ASSIGNMENT:
Copy exactly, and copy only, the lines from the one bearing "Intrusion detection systems can" through the final line of the records.

INPUT RECORDS:

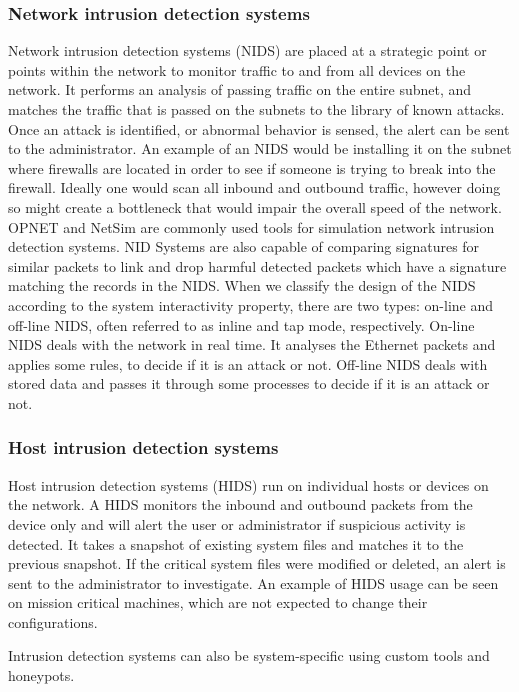 \documentclass[12pt]{article}
\theoremstyle{definition}
\begin{document}
			\subsubsection{Network intrusion detection systems}
			Network intrusion detection systems (NIDS) are placed at a strategic point or points within the network to monitor traffic to and from all devices on the network. It performs an analysis of passing traffic on the entire subnet, and matches the traffic that is passed on the subnets to the library of known attacks. Once an attack is identified, or abnormal behavior is sensed, the alert can be sent to the administrator. An example of an NIDS would be installing it on the subnet where firewalls are located in order to see if someone is trying to break into the firewall. Ideally one would scan all inbound and outbound traffic, however doing so might create a bottleneck that would impair the overall speed of the network. OPNET and NetSim are commonly used tools for simulation network intrusion detection systems. NID Systems are also capable of comparing signatures for similar packets to link and drop harmful detected packets which have a signature matching the records in the NIDS. When we classify the design of the NIDS according to the system interactivity property, there are two types: on-line and off-line NIDS, often referred to as inline and tap mode, respectively. On-line NIDS deals with the network in real time. It analyses the Ethernet packets and applies some rules, to decide if it is an attack or not. Off-line NIDS deals with stored data and passes it through some processes to decide if it is an attack or not.
			
			\subsubsection{Host intrusion detection systems}
			Host intrusion detection systems (HIDS) run on individual hosts or devices on the network. A HIDS monitors the inbound and outbound packets from the device only and will alert the user or administrator if suspicious activity is detected. It takes a snapshot of existing system files and matches it to the previous snapshot. If the critical system files were modified or deleted, an alert is sent to the administrator to investigate. An example of HIDS usage can be seen on mission critical machines, which are not expected to change their configurations.
			
			Intrusion detection systems can also be system-specific using custom tools and honeypots.	
			
\end{document}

RESPONSE AREA:
			Intrusion detection systems can also be system-specific using custom tools and honeypots.	
			
\end{document}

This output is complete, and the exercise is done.